While Garzón has been cleared, the victims' families are no closer to learning where their relatives are buried.

“I think it's normal that they absolved Garzón, because for me it's unthinkable that the opposite could occur,” said Emilio Silva, head of the nonprofit Association for the Recovery of Historical Memory, which, alongside similar groups, organizes the study and exhumation of mass graves throughout Spain. “But we're still waiting for the justice system to help the victims.”

Silva's group has uncovered the bodies of around 5,500 people over the last 11 years. Volunteers dedicate their free time to assisting archaeologists and forensics experts locate and exhume unmarked graves that hold anywhere from a few bodies to thousands of wartime and postwar dead. The graves are thought to hold opponents to Franco’s military uprising in 1936 and to his regime from 1939 onward. Franco’s enemies were often arrested, taken to a secluded spot, shot and buried. The executions were known as a paseo—a stroll.

baltazar-garzon-verdit-elkin

Dominique Faget, AFP / Getty Images

“It was six o'clock in the morning,” one relative testified. “My mother told me she went to get my father a coat, but [Fascist thugs] told her, 'Don't worry, ma'am, where he's going he won't need it.'”

“We are going to continue exhuming graves as long as towns ask for our help, and the demand hasn't stopped,” Silva said. “It should be the branches of government that take care of this, but for them it's not a priority. It saddens me, especially because we deal directly with the families.”

Garzón's involvement with the exhumations began in December 2006 when victims' relatives asked the High Court to investigate their disappearances. After compiling the first nationwide census of unresolved deaths between 1936 and 1952, Garzón ruled that the High Court had jurisdiction over the investigation. State attorneys disagreed, saying that jurisdiction lay with the local courts where the crimes had been committed--an argument that the High Court assembly agreed with, stripping Garzón of the investigation and handing the cases to the local courts.

The case was closed, but a right-wing association called Manos Limpias (Clean Hands) and the modern-day Fascist Party--the only legal party during the Franco regime--both filed motions claiming that Garzón had knowingly crossed the line with his ruling. In Spain, such a crime can remove a judge from the bench. The groups pointed to the country’s 1977 Amnesty Law that cleared members of the regime from prosecution; Garzón had argued that forced disappearances, a crime with no statute of limitations, did not fall under this law. Despite objections from the State Attorney's office—which is now on Garzon’s side--the Supreme Court allowed the motion and indicted Garzón.

“The Spanish justice system cannot shut its eyes to such serious events that continue to affect people today,” Garzón told The Daily Beast last May. “It needs to confront these acts and provide legal protection to victims. They have a fundamental right to the truth, to justice, and to redress. But many people in [Spain] still don't understand this.”
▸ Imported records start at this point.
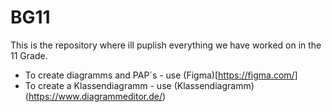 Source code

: # BG11
This is the repository where ill puplish everything we have worked on in the 11 Grade.


- To create diagramms and PAP´s - use (Figma)[https://figma.com/]
- To create a Klassendiagramm - use (Klassendiagramm)(https://www.diagrammeditor.de/)

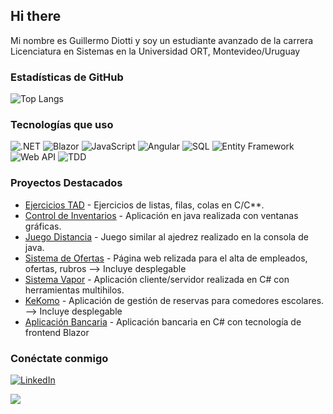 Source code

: ## Hi there 

Mi nombre es Guillermo Diotti y soy un estudiante avanzado de la carrera Licenciatura en Sistemas en la Universidad ORT, Montevideo/Uruguay

### Estadísticas de GitHub

![Top Langs](https://github-readme-stats.vercel.app/api/top-langs/?username=GuillermoDiotti&layout=compact&theme=radical)

### Tecnologías que uso

![.NET](https://img.shields.io/badge/.NET-5C2D91?style=for-the-badge&logo=dotnet&logoColor=white)
![Blazor](https://img.shields.io/badge/Blazor-512BD4?style=for-the-badge&logo=blazor&logoColor=white)
![JavaScript](https://img.shields.io/badge/JavaScript-F7DF1E?style=for-the-badge&logo=javascript&logoColor=black)
![Angular](https://img.shields.io/badge/Angular-DD0031?style=for-the-badge&logo=angular&logoColor=white)
![SQL](https://img.shields.io/badge/SQL-316192?style=for-the-badge&logo=postgresql&logoColor=white)
![Entity Framework](https://img.shields.io/badge/Entity_Framework-1E75C2?style=for-the-badge&logo=nuget&logoColor=white)
![Web API](https://img.shields.io/badge/Web_API-0288D1?style=for-the-badge&logo=webapi&logoColor=white)
![TDD](https://img.shields.io/badge/TDD-E34F26?style=for-the-badge&logo=testcafe&logoColor=white)

### Proyectos Destacados

- [Ejercicios TAD](https://github.com/GuillermoDiotti/EjerciciosTAD) - Ejercicios de listas, filas, colas en C/C**.
- [Control de Inventarios](https://github.com/GuillermoDiotti/ControlInventarios) - Aplicación en java realizada con ventanas gráficas.
- [Juego Distancia](https://github.com/GuillermoDiotti/JuegoDistancia) - Juego similar al ajedrez realizado en la consola de java.
- [Sistema de Ofertas](https://github.com/GuillermoDiotti/SistemaOfertas) - Página web relizada para el alta de empleados, ofertas, rubros --> Incluye desplegable
- [Sistema Vapor](https://github.com/GuillermoDiotti/SistemaVapor) - Aplicación cliente/servidor realizada en C# con herramientas multihilos.
- [KeKomo](https://github.com/GuillermoDiotti/KeKomo) - Aplicación de gestión de reservas para comedores escolares. --> Incluye desplegable
- [Aplicación Bancaria](https://github.com/GuillermoDiotti/BankingApplication) - Aplicación bancaria en C# con tecnología de frontend Blazor


### Conéctate conmigo

[![LinkedIn](https://img.shields.io/badge/LinkedIn-GuillermoDiotti-blue?style=for-the-badge&logo=linkedin)](https://www.linkedin.com/in/guillermo-diotti-481396254/)


[![](https://visitcount.itsvg.in/api?id=GuillermoDiotti&label=Profile%20Views&color=0&icon=2&pretty=false)](https://visitcount.itsvg.in)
Despite the circus surrounding the trial, it was the first time that Franco's victims spoke openly in front of a national court about the atrocities that befell their families. Pino Sosa, 75, was a little more than a month old when, she said, men affiliated with the Fascist Party took her father away in 1937.

“It was six o'clock in the morning,” Sosa testified. “My mother told me she went to get my father a coat, but one of them told her, 'Don't worry, ma'am, where he's going he won't need it.' We never saw him again.”
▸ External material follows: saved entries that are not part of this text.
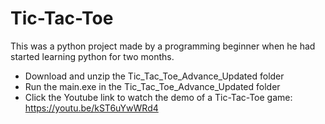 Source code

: # Tic-Tac-Toe
This was a python project made by a programming beginner when he had started learning python for two months.
- Download and unzip the Tic_Tac_Toe_Advance_Updated folder
- Run the main.exe in the Tic_Tac_Toe_Advance_Updated folder
- Click the Youtube link to watch the demo of a Tic-Tac-Toe game:
https://youtu.be/kST6uYwWRd4 
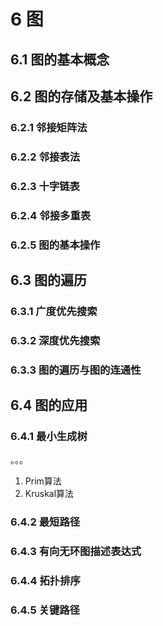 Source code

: # 6 图
## 6.1 图的基本概念


## 6.2 图的存储及基本操作
### 6.2.1 邻接矩阵法

### 6.2.2 邻接表法

### 6.2.3 十字链表


### 6.2.4 邻接多重表

### 6.2.5 图的基本操作


## 6.3 图的遍历
### 6.3.1 广度优先搜索



### 6.3.2 深度优先搜索

### 6.3.3 图的遍历与图的连通性


## 6.4 图的应用
### 6.4.1 最小生成树


。。。

1. Prim算法
2. Kruskal算法


### 6.4.2 最短路径

### 6.4.3 有向无环图描述表达式

### 6.4.4 拓扑排序


### 6.4.5 关键路径
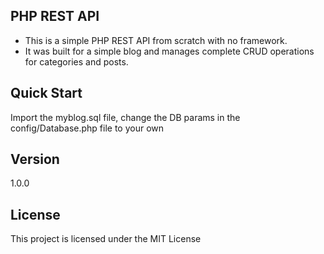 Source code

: ## PHP REST API

- This is a simple PHP REST API from scratch with no framework.
- It was built for a simple blog and manages complete CRUD operations for           categories and posts.

## Quick Start

Import the myblog.sql file, change the DB params in the config/Database.php file to your own

## Version

1.0.0

## License

This project is licensed under the MIT License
The Civil War charges coincided with two other cases against Garzón. The Supreme Court threw out bribery charges against him earlier this month, only days after the same court found him guilty of malfeasance after ordering illegal wiretaps during a political corruption investigation. Garzón won two out of three cases, but the 11-year suspension from duty means he will likely never try a case in Spain again. Since being indicted, Garzón has worked as an adviser to the prosecutor’s office at the International Criminal Court in the Hague.
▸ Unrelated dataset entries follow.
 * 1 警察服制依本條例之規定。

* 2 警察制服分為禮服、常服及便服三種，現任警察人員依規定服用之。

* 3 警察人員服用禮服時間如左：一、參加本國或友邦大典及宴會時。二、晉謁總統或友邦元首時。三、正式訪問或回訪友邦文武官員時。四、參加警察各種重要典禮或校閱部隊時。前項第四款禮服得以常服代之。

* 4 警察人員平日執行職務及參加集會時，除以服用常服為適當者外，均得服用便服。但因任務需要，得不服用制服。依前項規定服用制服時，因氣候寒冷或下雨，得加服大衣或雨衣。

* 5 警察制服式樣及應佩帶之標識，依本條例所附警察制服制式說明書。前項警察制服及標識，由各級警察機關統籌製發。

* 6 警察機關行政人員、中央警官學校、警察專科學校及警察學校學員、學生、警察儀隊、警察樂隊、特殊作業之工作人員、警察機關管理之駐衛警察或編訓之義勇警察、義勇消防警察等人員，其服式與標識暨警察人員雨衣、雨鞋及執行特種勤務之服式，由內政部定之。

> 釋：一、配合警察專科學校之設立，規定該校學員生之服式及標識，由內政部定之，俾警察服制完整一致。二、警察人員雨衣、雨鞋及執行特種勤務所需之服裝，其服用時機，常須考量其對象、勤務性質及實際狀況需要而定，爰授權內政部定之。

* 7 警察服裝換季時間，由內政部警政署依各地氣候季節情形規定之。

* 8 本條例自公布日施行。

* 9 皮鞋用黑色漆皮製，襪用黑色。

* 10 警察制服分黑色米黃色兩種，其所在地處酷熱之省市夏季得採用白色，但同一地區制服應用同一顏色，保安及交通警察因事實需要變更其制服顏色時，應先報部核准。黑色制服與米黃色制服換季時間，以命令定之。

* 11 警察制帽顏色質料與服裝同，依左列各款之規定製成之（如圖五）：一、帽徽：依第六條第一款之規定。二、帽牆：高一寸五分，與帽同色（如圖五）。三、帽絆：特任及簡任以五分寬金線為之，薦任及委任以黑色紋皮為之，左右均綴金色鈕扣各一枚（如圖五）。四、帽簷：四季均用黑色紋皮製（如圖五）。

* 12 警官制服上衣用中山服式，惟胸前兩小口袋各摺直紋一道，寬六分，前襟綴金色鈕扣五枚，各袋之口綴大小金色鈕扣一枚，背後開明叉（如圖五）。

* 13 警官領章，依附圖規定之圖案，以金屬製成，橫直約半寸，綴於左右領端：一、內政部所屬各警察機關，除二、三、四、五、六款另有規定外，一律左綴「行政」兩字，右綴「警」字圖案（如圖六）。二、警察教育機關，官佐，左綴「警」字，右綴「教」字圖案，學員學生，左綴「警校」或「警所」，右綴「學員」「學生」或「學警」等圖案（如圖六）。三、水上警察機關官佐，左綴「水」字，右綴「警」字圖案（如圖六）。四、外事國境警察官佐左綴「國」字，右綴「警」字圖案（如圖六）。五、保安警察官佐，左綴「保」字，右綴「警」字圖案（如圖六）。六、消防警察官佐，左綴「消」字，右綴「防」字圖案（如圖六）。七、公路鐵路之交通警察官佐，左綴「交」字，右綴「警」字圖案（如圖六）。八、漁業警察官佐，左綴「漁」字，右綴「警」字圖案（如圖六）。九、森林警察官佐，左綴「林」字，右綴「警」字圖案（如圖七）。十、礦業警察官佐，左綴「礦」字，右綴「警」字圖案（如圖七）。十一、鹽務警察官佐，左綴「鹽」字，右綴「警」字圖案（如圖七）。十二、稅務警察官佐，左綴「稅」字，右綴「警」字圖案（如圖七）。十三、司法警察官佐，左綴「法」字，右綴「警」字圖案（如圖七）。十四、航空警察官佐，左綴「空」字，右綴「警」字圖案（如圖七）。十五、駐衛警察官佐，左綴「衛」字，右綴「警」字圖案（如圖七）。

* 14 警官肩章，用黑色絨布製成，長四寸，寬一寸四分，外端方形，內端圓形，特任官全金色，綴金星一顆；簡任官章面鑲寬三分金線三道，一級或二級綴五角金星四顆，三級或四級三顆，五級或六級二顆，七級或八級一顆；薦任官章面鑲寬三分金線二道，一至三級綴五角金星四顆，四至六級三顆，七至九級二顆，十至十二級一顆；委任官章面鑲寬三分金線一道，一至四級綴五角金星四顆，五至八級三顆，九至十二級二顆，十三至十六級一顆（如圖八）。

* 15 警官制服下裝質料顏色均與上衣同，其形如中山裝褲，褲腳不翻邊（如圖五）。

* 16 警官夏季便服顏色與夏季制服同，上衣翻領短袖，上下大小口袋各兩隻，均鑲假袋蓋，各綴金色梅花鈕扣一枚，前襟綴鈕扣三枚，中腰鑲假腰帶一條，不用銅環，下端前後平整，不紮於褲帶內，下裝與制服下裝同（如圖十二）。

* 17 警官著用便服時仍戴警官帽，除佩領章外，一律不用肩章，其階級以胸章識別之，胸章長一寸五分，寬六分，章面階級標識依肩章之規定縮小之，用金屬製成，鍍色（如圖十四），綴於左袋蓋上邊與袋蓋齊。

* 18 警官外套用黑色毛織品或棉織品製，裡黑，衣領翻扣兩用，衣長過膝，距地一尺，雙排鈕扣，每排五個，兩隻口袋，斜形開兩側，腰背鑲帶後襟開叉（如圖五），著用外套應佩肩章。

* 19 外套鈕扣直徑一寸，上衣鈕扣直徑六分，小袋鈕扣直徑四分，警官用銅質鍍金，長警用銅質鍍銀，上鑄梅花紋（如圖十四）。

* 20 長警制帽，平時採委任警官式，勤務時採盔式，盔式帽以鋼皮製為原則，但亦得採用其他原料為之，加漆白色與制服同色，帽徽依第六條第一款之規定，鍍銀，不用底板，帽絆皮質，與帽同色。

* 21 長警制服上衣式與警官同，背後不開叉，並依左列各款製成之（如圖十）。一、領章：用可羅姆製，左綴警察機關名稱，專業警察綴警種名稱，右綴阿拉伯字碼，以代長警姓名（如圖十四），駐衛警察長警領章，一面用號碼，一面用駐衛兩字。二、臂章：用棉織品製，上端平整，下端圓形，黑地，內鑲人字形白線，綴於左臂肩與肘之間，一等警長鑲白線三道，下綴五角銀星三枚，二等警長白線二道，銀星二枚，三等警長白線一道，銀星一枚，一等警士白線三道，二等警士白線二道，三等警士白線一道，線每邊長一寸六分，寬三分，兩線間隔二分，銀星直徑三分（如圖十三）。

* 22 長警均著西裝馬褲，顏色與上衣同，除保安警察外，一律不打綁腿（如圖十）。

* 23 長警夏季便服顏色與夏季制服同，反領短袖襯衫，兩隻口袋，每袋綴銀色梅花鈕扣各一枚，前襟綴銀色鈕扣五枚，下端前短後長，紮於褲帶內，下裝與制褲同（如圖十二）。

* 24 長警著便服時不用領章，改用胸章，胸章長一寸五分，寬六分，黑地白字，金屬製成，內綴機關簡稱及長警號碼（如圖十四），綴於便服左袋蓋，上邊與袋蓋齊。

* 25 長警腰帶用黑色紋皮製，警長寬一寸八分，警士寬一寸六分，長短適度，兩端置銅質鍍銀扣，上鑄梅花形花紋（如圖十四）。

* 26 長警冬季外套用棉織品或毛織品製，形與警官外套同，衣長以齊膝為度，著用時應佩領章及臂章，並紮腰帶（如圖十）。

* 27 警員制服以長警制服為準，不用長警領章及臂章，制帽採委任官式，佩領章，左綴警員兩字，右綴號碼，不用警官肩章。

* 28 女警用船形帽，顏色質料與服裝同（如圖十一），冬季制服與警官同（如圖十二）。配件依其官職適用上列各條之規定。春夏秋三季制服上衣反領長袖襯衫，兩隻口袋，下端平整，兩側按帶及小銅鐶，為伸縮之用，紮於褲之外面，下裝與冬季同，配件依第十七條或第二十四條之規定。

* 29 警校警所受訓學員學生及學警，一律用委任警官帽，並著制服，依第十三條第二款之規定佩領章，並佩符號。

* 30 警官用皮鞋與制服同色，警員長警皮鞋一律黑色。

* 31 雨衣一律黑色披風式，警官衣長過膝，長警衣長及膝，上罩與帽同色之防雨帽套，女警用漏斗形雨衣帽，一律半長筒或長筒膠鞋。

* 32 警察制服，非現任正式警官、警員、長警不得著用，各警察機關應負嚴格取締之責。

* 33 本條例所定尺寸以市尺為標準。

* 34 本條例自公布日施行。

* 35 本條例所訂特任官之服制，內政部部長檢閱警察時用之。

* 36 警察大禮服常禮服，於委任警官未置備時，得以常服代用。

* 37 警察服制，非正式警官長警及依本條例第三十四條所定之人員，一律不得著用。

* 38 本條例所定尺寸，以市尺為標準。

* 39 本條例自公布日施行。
“Judge Garzón should never have been prosecuted for complying with the clear obligation under international law to investigate grave violations of human rights,” said a joint statement by 10 human rights and legal groups on Monday. “Moreover, the critical question that motivated the prosecution of Judge Garzón has not been adequately answered: Who has the legal authority to investigate crimes committed during the Spanish Civil War and the Franco regime?”

The Supreme Court must now answer that question, because several of the local courts that received Garzón's cases returned them to the High Court, claiming that the national court should investigate. Silva criticized the court for spending more time going after Garzón than providing legal cover to the victims' relatives, many of whom have been waiting for justice for more than 70 years.

Ironically, a judge from Argentina, using the same universal jurisdiction doctrine that Garzón employed to go after human rights violators around the world, has opened a case into Francoist crimes on behalf of several groups and a man named Dario Rivas, who has lived in Buenos Aires since he was nine years old and who claims that Franco's forces shot his father, a man from northwestern Spain, in 1936.

“Just like a Spanish judge had to investigate Argentina's human rights crimes, now it seems an Argentine judge has to do the same with us,” Silva said.